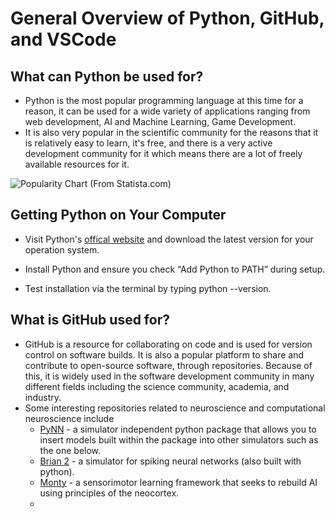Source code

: # General Overview of Python, GitHub, and VSCode
## What can Python be used for?
 - Python is the most popular programming language at this time for a reason, it can be used for a wide variety of applications ranging from web development, AI and Machine Learning, Game Development.
 - It is also very popular in the scientific community for the reasons that it is relatively easy to learn, it's free, and there is a very active development community for it which means there are a lot of freely available resources for it.
 
 ![Popularity Chart](https://th.bing.com/th/id/R.6df19e38b5b76ea86d753140a3e46be6?rik=WV3tsu2%2bwtmn2A&riu=http%3a%2f%2fcdn.statcdn.com%2fInfographic%2fimages%2fnormal%2f21017.jpeg&ehk=3jqKPQAOV3uYb7yLVuYf%2bJSPuoraKSNocQpJOKIhqzk%3d&risl=&pid=ImgRaw&r=0)
(From Statista.com)
## Getting Python on Your Computer
 - Visit Python's [offical website](https://www.python.org/downloads/) and download the latest version for your operation system.

 - Install Python and ensure you check “Add Python to PATH” during setup.

 - Test installation via the terminal by typing python --version.

## What is GitHub used for?
 - GitHub is a resource for collaborating on code and is used for version control on software builds. It is also a popular platform to share and contribute to open-source software, through repositories. Because of this, it is widely used in the software development community in many different fields including the science community, academia, and industry.
 - Some interesting repositories related to neuroscience and computational neuroscience include
   - [PyNN](https://github.com/NeuralEnsemble/PyNN) - a simulator independent python package that allows you to insert models built within the package into other simulators such as the one below.
   - [Brian 2](https://github.com/brian-team/brian2) - a simulator for spiking neural networks (also built with python).
   - [Monty](https://github.com/thousandbrainsproject/tbp.monty?tab=readme-ov-file) - a sensorimotor learning framework that seeks to rebuild AI using principles of the neocortex.
   -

☆ ☆ ☆ ☆ ☆

▶ **What the task asks**
Look above for the line containing "- [PyNN](https://github.com/NeuralEnsemble/PyNN) - a". Return it and each line after it exactly, through the last line, and nothing more.

▶ **Response below**
   - [PyNN](https://github.com/NeuralEnsemble/PyNN) - a simulator independent python package that allows you to insert models built within the package into other simulators such as the one below.
   - [Brian 2](https://github.com/brian-team/brian2) - a simulator for spiking neural networks (also built with python).
   - [Monty](https://github.com/thousandbrainsproject/tbp.monty?tab=readme-ov-file) - a sensorimotor learning framework that seeks to rebuild AI using principles of the neocortex.
   -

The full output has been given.